CAIO – Boa observação. Gosto muito do gajo, mas não tinha pensado nisso dessa forma. No Desassossego utilizei muitas sonoridades da natureza, é muito à base da guitarra e da voz. Acho que esse disco tem mais a ver com o trabalho do José González, mas não é uma influência máxima. Acho que tem muito mais a ver comigo, não tanto com influências. O teu amigo até tem alguma razão, agora que estou a ver isto desta perspetiva, até faz algum sentido.

TM – Não é um folk tão habitual.

CAIO – Sim, é um bocado diferente.

TM – Em Portugal, em termos de cantautoria, temos nomes maiores como B Fachada, Luís Severo, Éme.

CAIO – Lá está, eles como se conhecem muito bem, tem influências muito parecidas. O que não é mau de todo, eles são bons músicos. Agora, não se pode falar numa grande variedade no folk.

TM – Falando das músicas do álbum, tens alguma favorita? A que eu gostei mais foi a “Saudade”. Prendeu-me logo ali a abrir o álbum.

CAIO – A “Saudade” funciona muito uma música de prefácio. Tu abres um livro e queres ver de que é que este trata. É a melhor música que se pode ouvir antes de iniciar o disco porque depois vai abrir um caminho em que se ouve muita música fora do contexto da “Saudade”, muita música com banda, muita música a solo. A música que me marcou mesmo e me faz mossa sempre que a oiço, o que é raro porque oiço muito poucas vezes as minhas músicas, é a “Só mais um Adeus”. É instrumental, não tem voz nenhuma, mas é a que tem a maior mensagem do disco.

TM – A música “Pedrógão” está relacionada com os acontecimentos trágicos do último ano?

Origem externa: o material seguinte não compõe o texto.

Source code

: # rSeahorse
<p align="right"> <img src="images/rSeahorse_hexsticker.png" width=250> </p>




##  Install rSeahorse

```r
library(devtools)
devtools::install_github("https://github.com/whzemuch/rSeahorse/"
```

É uma espécie de homenagem?

CAIO – Está sim.

TM – Isso afetou-te diretamente?

CAIO – Afetou porque viajei muito no verão e vi Portugal completamente queimado. Conheci várias pessoas que passaram por essa dor. Foi uma coisa que valeu mesmo a pena escrever. A música fala sobre a posição das pessoas, não fala sobre os incêndios em si, fala sobre o que as pessoas perderam e nós, como seres humanos, somos capazes de dar o pé à frente e continuar a ser capazes de superar as coisas. Acho que o tema de Pedrógão, como qualquer tema de outros incêndios, é muito importante para eu passar esta mensagem e transmitir uma dor do que se passou em Portugal.


 
TM – Compreendo. Consigo associar a tua música à natureza. Talvez mais visualmente por causa da capa dos álbuns. A primeira na praia, a segunda no campo e a terceira no céu. Consigo também associar a tua música a viagens e passeios pelo campo.
Atuaste no final do festival Termómetro e até chegaste à final. Como foi essa experiência?

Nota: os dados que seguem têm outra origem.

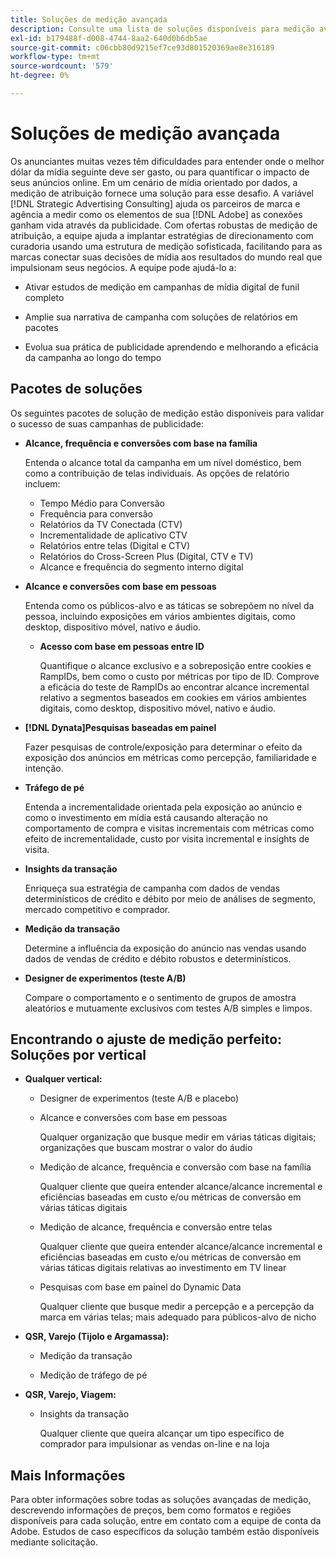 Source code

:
```yaml
---
title: Soluções de medição avançada
description: Consulte uma lista de soluções disponíveis para medição avançada.
exl-id: b179488f-d008-4744-8aa2-640d0b6db5ae
source-git-commit: c06cbb80d9215ef7ce93d801520369ae8e316189
workflow-type: tm+mt
source-wordcount: '579'
ht-degree: 0%

---
```


# Soluções de medição avançada

Os anunciantes muitas vezes têm dificuldades para entender onde o melhor dólar da mídia seguinte deve ser gasto, ou para quantificar o impacto de seus anúncios online. Em um cenário de mídia orientado por dados, a medição de atribuição fornece uma solução para esse desafio. A variável [!DNL Strategic Advertising Consulting] ajuda os parceiros de marca e agência a medir como os elementos de sua [!DNL Adobe] as conexões ganham vida através da publicidade. Com ofertas robustas de medição de atribuição, a equipe ajuda a implantar estratégias de direcionamento com curadoria usando uma estrutura de medição sofisticada, facilitando para as marcas conectar suas decisões de mídia aos resultados do mundo real que impulsionam seus negócios. A equipe pode ajudá-lo a:

* Ativar estudos de medição em campanhas de mídia digital de funil completo

* Amplie sua narrativa de campanha com soluções de relatórios em pacotes

* Evolua sua prática de publicidade aprendendo e melhorando a eficácia da campanha ao longo do tempo

## Pacotes de soluções

Os seguintes pacotes de solução de medição estão disponíveis para validar o sucesso de suas campanhas de publicidade:

* **Alcance, frequência e conversões com base na família**

  Entenda o alcance total da campanha em um nível doméstico, bem como a contribuição de telas individuais. As opções de relatório incluem:

   * Tempo Médio para Conversão
   * Frequência para conversão
   * Relatórios da TV Conectada (CTV)
   * Incrementalidade de aplicativo CTV
   * Relatórios entre telas (Digital e CTV)
   * Relatórios do Cross-Screen Plus (Digital, CTV e TV)
   * Alcance e frequência do segmento interno digital

* **Alcance e conversões com base em pessoas**

  Entenda como os públicos-alvo e as táticas se sobrepõem no nível da pessoa, incluindo exposições em vários ambientes digitais, como desktop, dispositivo móvel, nativo e áudio.

   * **Acesso com base em pessoas entre ID**

     Quantifique o alcance exclusivo e a sobreposição entre cookies e RampIDs, bem como o custo por métricas por tipo de ID. Comprove a eficácia do teste de RampIDs ao encontrar alcance incremental relativo a segmentos baseados em cookies em vários ambientes digitais, como desktop, dispositivo móvel, nativo e áudio.

* **[!DNL Dynata]Pesquisas baseadas em painel**

  Fazer pesquisas de controle/exposição para determinar o efeito da exposição dos anúncios em métricas como percepção, familiaridade e intenção.

* **Tráfego de pé**

  Entenda a incrementalidade orientada pela exposição ao anúncio e como o investimento em mídia está causando alteração no comportamento de compra e visitas incrementais com métricas como efeito de incrementalidade, custo por visita incremental e insights de visita.

* **Insights da transação**

  Enriqueça sua estratégia de campanha com dados de vendas determinísticos de crédito e débito por meio de análises de segmento, mercado competitivo e comprador.

* **Medição da transação**

  Determine a influência da exposição do anúncio nas vendas usando dados de vendas de crédito e débito robustos e determinísticos.

* **Designer de experimentos (teste A/B)**

  Compare o comportamento e o sentimento de grupos de amostra aleatórios e mutuamente exclusivos com testes A/B simples e limpos.

## Encontrando o ajuste de medição perfeito: Soluções por vertical

* **Qualquer vertical:**

   * Designer de experimentos (teste A/B e placebo)

   * Alcance e conversões com base em pessoas

     Qualquer organização que busque medir em várias táticas digitais; organizações que buscam mostrar o valor do áudio

   * Medição de alcance, frequência e conversão com base na família

     Qualquer cliente que queira entender alcance/alcance incremental e eficiências baseadas em custo e/ou métricas de conversão em várias táticas digitais

   * Medição de alcance, frequência e conversão entre telas

     Qualquer cliente que queira entender alcance/alcance incremental e eficiências baseadas em custo e/ou métricas de conversão em várias táticas digitais relativas ao investimento em TV linear

   * Pesquisas com base em painel do Dynamic Data

     Qualquer cliente que busque medir a percepção e a percepção da marca em várias telas; mais adequado para públicos-alvo de nicho

* **QSR, Varejo (Tijolo e Argamassa):**

   * Medição da transação

   * Medição de tráfego de pé

* **QSR, Varejo, Viagem:**

   * Insights da transação

     Qualquer cliente que queira alcançar um tipo específico de comprador para impulsionar as vendas on-line e na loja

## Mais Informações

Para obter informações sobre todas as soluções avançadas de medição, descrevendo informações de preços, bem como formatos e regiões disponíveis para cada solução, entre em contato com a equipe de conta da Adobe. Estudos de caso específicos da solução também estão disponíveis mediante solicitação.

CAIO – Muito fixe porque houve uma fase depois deste disco que estive muito sozinho. Estive sem ninguém a trabalhar comigo, senti que estava a ser esquecido. Fui para o Termómetro com zero esperanças naquela de: vou ser o gajo que está a tocar sozinho. Tive um hype enorme pelas pessoas, senti-me valorizado, algo que já não sentia há muito tempo. Foi muito importante para conhecer pessoas e mesmo pessoalmente, para me dar valor.

TM – O Termómetro já existe há 20 e tal anos. Achas que continua relevante?

CAIO – Acho que é muito mais relevante agora pelas bandas que estão a surgir. O festival tem bom ouvido e consegue fazer grandes eventos com pessoas brutais. Conheci bandas muito boas tipo Jerónimo, SEASE, pessoal muito porreiro. De certa forma, não é bem uma porta porque essas pessoas são inteligentes e conseguem safar-se. É uma oportunidade que se dá e isso tem mesmo muito valor.

TM – Falando de concertos, para já tens duas datas no Sabotage e no Café au Lait. Tens mais algumas datas que nos possas adiantar?

CAIO – Posso-te dizer que vou tocar pelo país todo até julho. Depois estou a pensar fazer festivais. Vou muito ao norte e ao Alentejo.

TM – O que tens ouvido nas últimas semanas? Assim algum disco que te tenha marcado.

CAIO – As pessoas vão gozar comigo, mas tenho ouvido muita música pop. Principalmente cantoras, Maggie Rogers, Jorja Smith, assim com um flow mais hip hop, mais funk. Tenho ouvido muito Paraguaii. Nils Frahm, Jonathan Wilson e Michael Kiwanuka. De resto tenho ouvido muito pop, à fartana. Este tipo de cantoras que oiço inspiram-me muito a pegar na guitarra e escrever. Não é uma influência, mas traz-me um espírito mais criativo.

TM – Alguma mensagem final para os leitores desta entrevista?

CAIO – Oiçam o meu disco, se me virem na rua venham falar comigo e vamos beber um café. Sejam felizes. Espero que este próximo trabalho tenha um impacto positivo nas pessoas.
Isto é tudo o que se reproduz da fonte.